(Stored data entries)
────────────────

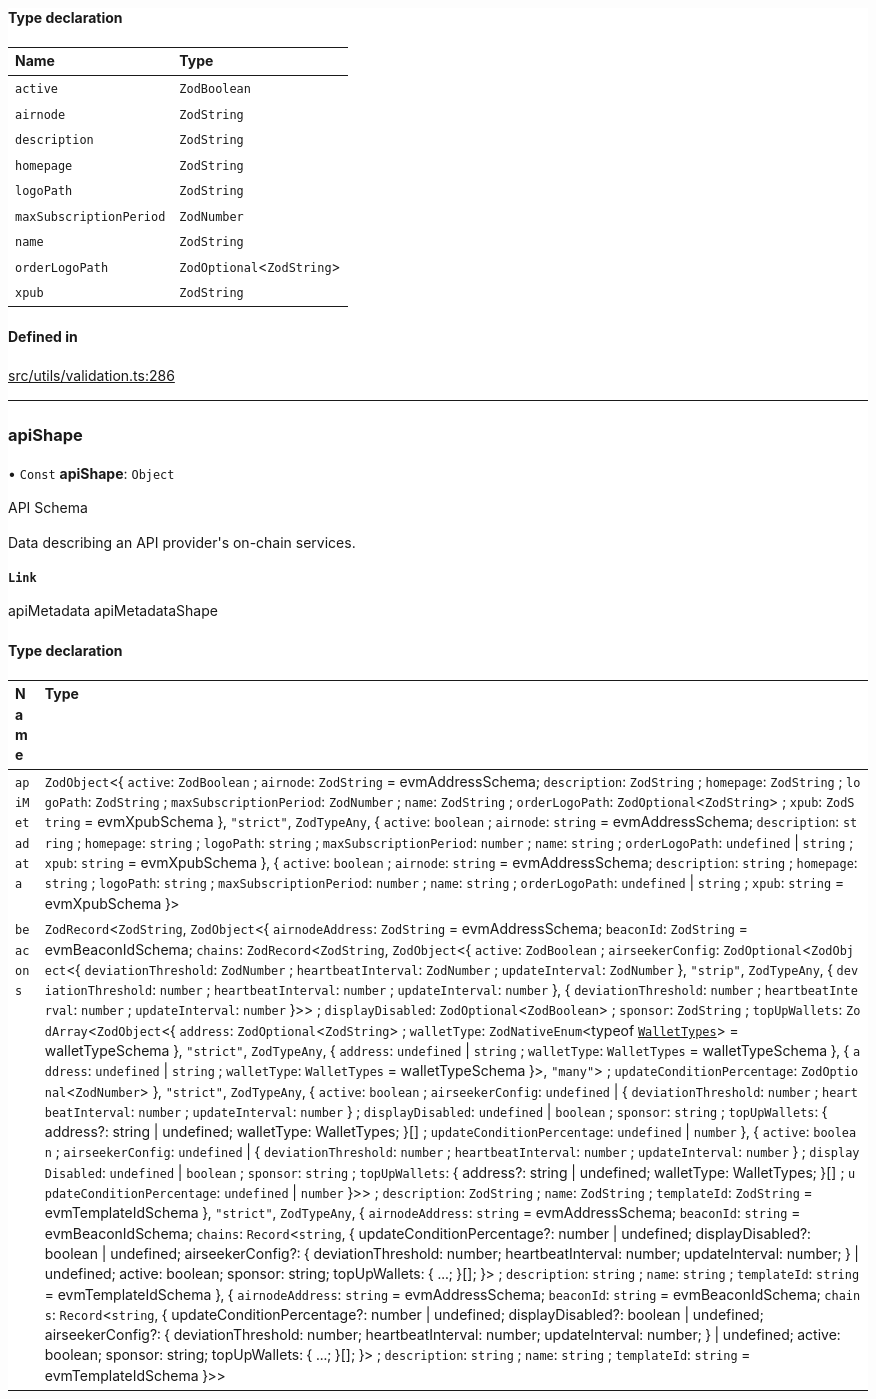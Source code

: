 #### Type declaration

| Name | Type |
| :------ | :------ |
| `active` | `ZodBoolean` |
| `airnode` | `ZodString` |
| `description` | `ZodString` |
| `homepage` | `ZodString` |
| `logoPath` | `ZodString` |
| `maxSubscriptionPeriod` | `ZodNumber` |
| `name` | `ZodString` |
| `orderLogoPath` | `ZodOptional`<`ZodString`\> |
| `xpub` | `ZodString` |

#### Defined in

[src/utils/validation.ts:286](https://github.com/api3dao/operations/blob/d14867d/src/utils/validation.ts#L286)

___

### apiShape

• `Const` **apiShape**: `Object`

API Schema

Data describing an API provider's on-chain services.

**`Link`**

 apiMetadata apiMetadataShape

#### Type declaration

| Name | Type |
| :------ | :------ |
| `apiMetadata` | `ZodObject`<{ `active`: `ZodBoolean` ; `airnode`: `ZodString` = evmAddressSchema; `description`: `ZodString` ; `homepage`: `ZodString` ; `logoPath`: `ZodString` ; `maxSubscriptionPeriod`: `ZodNumber` ; `name`: `ZodString` ; `orderLogoPath`: `ZodOptional`<`ZodString`\> ; `xpub`: `ZodString` = evmXpubSchema }, ``"strict"``, `ZodTypeAny`, { `active`: `boolean` ; `airnode`: `string` = evmAddressSchema; `description`: `string` ; `homepage`: `string` ; `logoPath`: `string` ; `maxSubscriptionPeriod`: `number` ; `name`: `string` ; `orderLogoPath`: `undefined` \| `string` ; `xpub`: `string` = evmXpubSchema }, { `active`: `boolean` ; `airnode`: `string` = evmAddressSchema; `description`: `string` ; `homepage`: `string` ; `logoPath`: `string` ; `maxSubscriptionPeriod`: `number` ; `name`: `string` ; `orderLogoPath`: `undefined` \| `string` ; `xpub`: `string` = evmXpubSchema }\> |
| `beacons` | `ZodRecord`<`ZodString`, `ZodObject`<{ `airnodeAddress`: `ZodString` = evmAddressSchema; `beaconId`: `ZodString` = evmBeaconIdSchema; `chains`: `ZodRecord`<`ZodString`, `ZodObject`<{ `active`: `ZodBoolean` ; `airseekerConfig`: `ZodOptional`<`ZodObject`<{ `deviationThreshold`: `ZodNumber` ; `heartbeatInterval`: `ZodNumber` ; `updateInterval`: `ZodNumber`  }, ``"strip"``, `ZodTypeAny`, { `deviationThreshold`: `number` ; `heartbeatInterval`: `number` ; `updateInterval`: `number`  }, { `deviationThreshold`: `number` ; `heartbeatInterval`: `number` ; `updateInterval`: `number`  }\>\> ; `displayDisabled`: `ZodOptional`<`ZodBoolean`\> ; `sponsor`: `ZodString` ; `topUpWallets`: `ZodArray`<`ZodObject`<{ `address`: `ZodOptional`<`ZodString`\> ; `walletType`: `ZodNativeEnum`<typeof [`WalletTypes`](../enums/utils_validation.WalletTypes.md)\> = walletTypeSchema }, ``"strict"``, `ZodTypeAny`, { `address`: `undefined` \| `string` ; `walletType`: `WalletTypes` = walletTypeSchema }, { `address`: `undefined` \| `string` ; `walletType`: `WalletTypes` = walletTypeSchema }\>, ``"many"``\> ; `updateConditionPercentage`: `ZodOptional`<`ZodNumber`\>  }, ``"strict"``, `ZodTypeAny`, { `active`: `boolean` ; `airseekerConfig`: `undefined` \| { `deviationThreshold`: `number` ; `heartbeatInterval`: `number` ; `updateInterval`: `number`  } ; `displayDisabled`: `undefined` \| `boolean` ; `sponsor`: `string` ; `topUpWallets`: { address?: string \| undefined; walletType: WalletTypes; }[] ; `updateConditionPercentage`: `undefined` \| `number`  }, { `active`: `boolean` ; `airseekerConfig`: `undefined` \| { `deviationThreshold`: `number` ; `heartbeatInterval`: `number` ; `updateInterval`: `number`  } ; `displayDisabled`: `undefined` \| `boolean` ; `sponsor`: `string` ; `topUpWallets`: { address?: string \| undefined; walletType: WalletTypes; }[] ; `updateConditionPercentage`: `undefined` \| `number`  }\>\> ; `description`: `ZodString` ; `name`: `ZodString` ; `templateId`: `ZodString` = evmTemplateIdSchema }, ``"strict"``, `ZodTypeAny`, { `airnodeAddress`: `string` = evmAddressSchema; `beaconId`: `string` = evmBeaconIdSchema; `chains`: `Record`<`string`, { updateConditionPercentage?: number \| undefined; displayDisabled?: boolean \| undefined; airseekerConfig?: { deviationThreshold: number; heartbeatInterval: number; updateInterval: number; } \| undefined; active: boolean; sponsor: string; topUpWallets: { ...; }[]; }\> ; `description`: `string` ; `name`: `string` ; `templateId`: `string` = evmTemplateIdSchema }, { `airnodeAddress`: `string` = evmAddressSchema; `beaconId`: `string` = evmBeaconIdSchema; `chains`: `Record`<`string`, { updateConditionPercentage?: number \| undefined; displayDisabled?: boolean \| undefined; airseekerConfig?: { deviationThreshold: number; heartbeatInterval: number; updateInterval: number; } \| undefined; active: boolean; sponsor: string; topUpWallets: { ...; }[]; }\> ; `description`: `string` ; `name`: `string` ; `templateId`: `string` = evmTemplateIdSchema }\>\> |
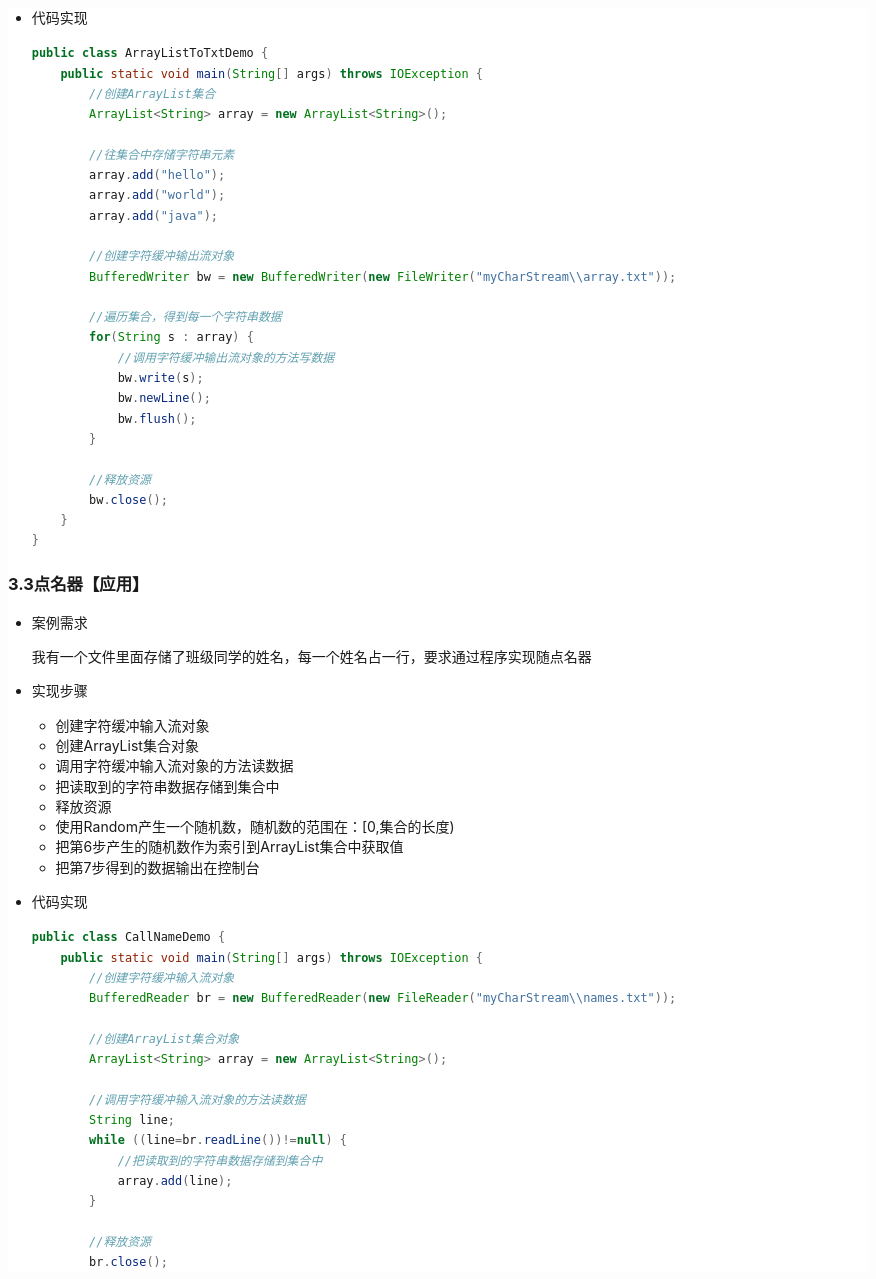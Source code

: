 - 代码实现

  ```java
  public class ArrayListToTxtDemo {
      public static void main(String[] args) throws IOException {
          //创建ArrayList集合
          ArrayList<String> array = new ArrayList<String>();
  
          //往集合中存储字符串元素
          array.add("hello");
          array.add("world");
          array.add("java");
  
          //创建字符缓冲输出流对象
          BufferedWriter bw = new BufferedWriter(new FileWriter("myCharStream\\array.txt"));
  
          //遍历集合，得到每一个字符串数据
          for(String s : array) {
              //调用字符缓冲输出流对象的方法写数据
              bw.write(s);
              bw.newLine();
              bw.flush();
          }
  
          //释放资源
          bw.close();
      }
  }
  ```

### 3.3点名器【应用】

- 案例需求

  我有一个文件里面存储了班级同学的姓名，每一个姓名占一行，要求通过程序实现随点名器

- 实现步骤

  - 创建字符缓冲输入流对象
  - 创建ArrayList集合对象
  - 调用字符缓冲输入流对象的方法读数据
  - 把读取到的字符串数据存储到集合中
  - 释放资源
  - 使用Random产生一个随机数，随机数的范围在：[0,集合的长度)
  - 把第6步产生的随机数作为索引到ArrayList集合中获取值
  - 把第7步得到的数据输出在控制台

- 代码实现

  ```java
  public class CallNameDemo {
      public static void main(String[] args) throws IOException {
          //创建字符缓冲输入流对象
          BufferedReader br = new BufferedReader(new FileReader("myCharStream\\names.txt"));
  
          //创建ArrayList集合对象
          ArrayList<String> array = new ArrayList<String>();
  
          //调用字符缓冲输入流对象的方法读数据
          String line;
          while ((line=br.readLine())!=null) {
              //把读取到的字符串数据存储到集合中
              array.add(line);
          }
  
          //释放资源
          br.close();
  ```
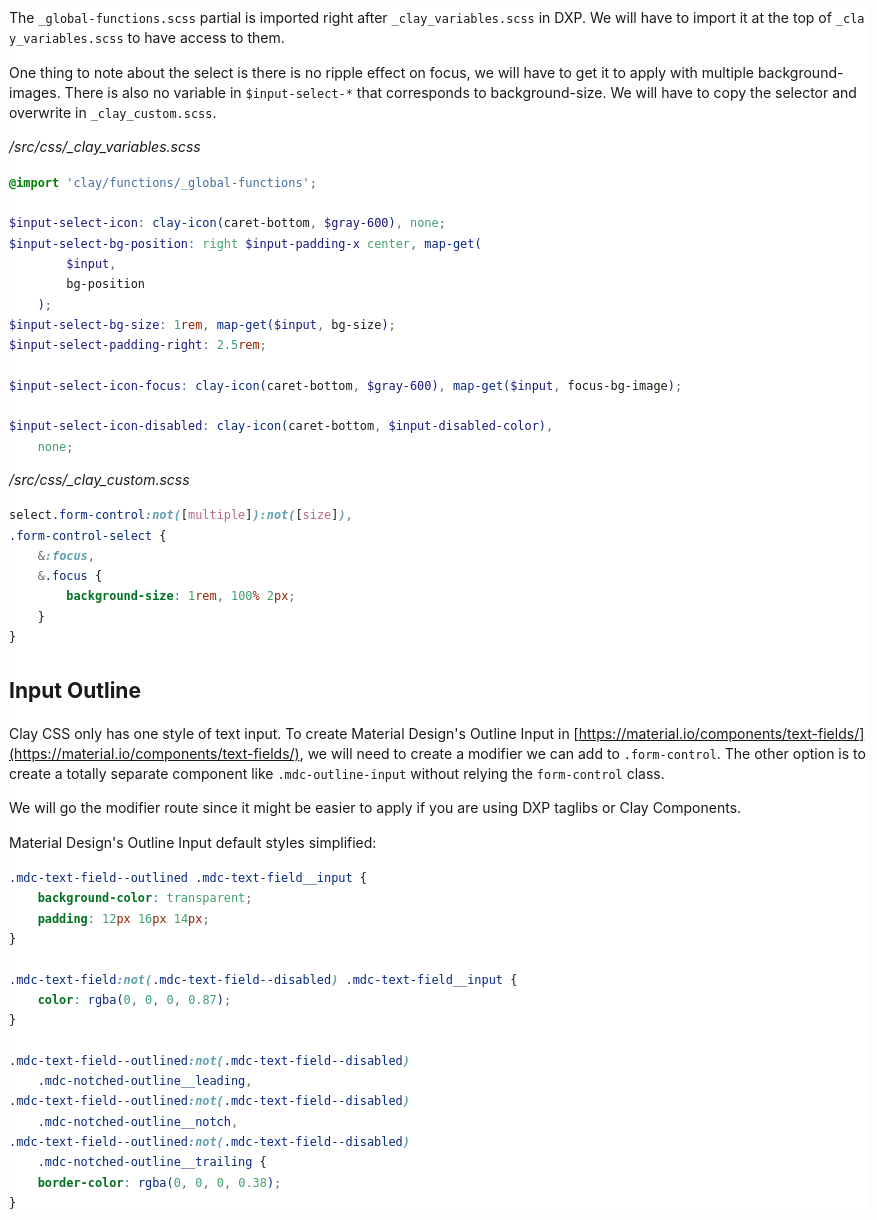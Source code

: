 The `_global-functions.scss` partial is imported right after `_clay_variables.scss` in DXP. We will have to import it at the top of `_clay_variables.scss` to have access to them.

One thing to note about the select is there is no ripple effect on focus, we will have to get it to apply with multiple background-images. There is also no variable in `$input-select-*` that corresponds to background-size. We will have to copy the selector and overwrite in `_clay_custom.scss`.

_/src/css/\_clay_variables.scss_

```scss
@import 'clay/functions/_global-functions';

$input-select-icon: clay-icon(caret-bottom, $gray-600), none;
$input-select-bg-position: right $input-padding-x center, map-get(
		$input,
		bg-position
	);
$input-select-bg-size: 1rem, map-get($input, bg-size);
$input-select-padding-right: 2.5rem;

$input-select-icon-focus: clay-icon(caret-bottom, $gray-600), map-get($input, focus-bg-image);

$input-select-icon-disabled: clay-icon(caret-bottom, $input-disabled-color),
	none;
```

_/src/css/\_clay_custom.scss_

```scss
select.form-control:not([multiple]):not([size]),
.form-control-select {
	&:focus,
	&.focus {
		background-size: 1rem, 100% 2px;
	}
}
```

## Input Outline

Clay CSS only has one style of text input. To create Material Design's Outline Input in [https://material.io/components/text-fields/](https://material.io/components/text-fields/), we will need to create a modifier we can add to `.form-control`. The other option is to create a totally separate component like `.mdc-outline-input` without relying the `form-control` class.

We will go the modifier route since it might be easier to apply if you are using DXP taglibs or Clay Components.

Material Design's Outline Input default styles simplified:

```css
.mdc-text-field--outlined .mdc-text-field__input {
	background-color: transparent;
	padding: 12px 16px 14px;
}

.mdc-text-field:not(.mdc-text-field--disabled) .mdc-text-field__input {
	color: rgba(0, 0, 0, 0.87);
}

.mdc-text-field--outlined:not(.mdc-text-field--disabled)
	.mdc-notched-outline__leading,
.mdc-text-field--outlined:not(.mdc-text-field--disabled)
	.mdc-notched-outline__notch,
.mdc-text-field--outlined:not(.mdc-text-field--disabled)
	.mdc-notched-outline__trailing {
	border-color: rgba(0, 0, 0, 0.38);
}
```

────────────────

Brief:
Among the entries above, identify all lines with "position" and copy them.

Exercise response:
$input-select-bg-position: right $input-padding-x center, map-get(
		bg-position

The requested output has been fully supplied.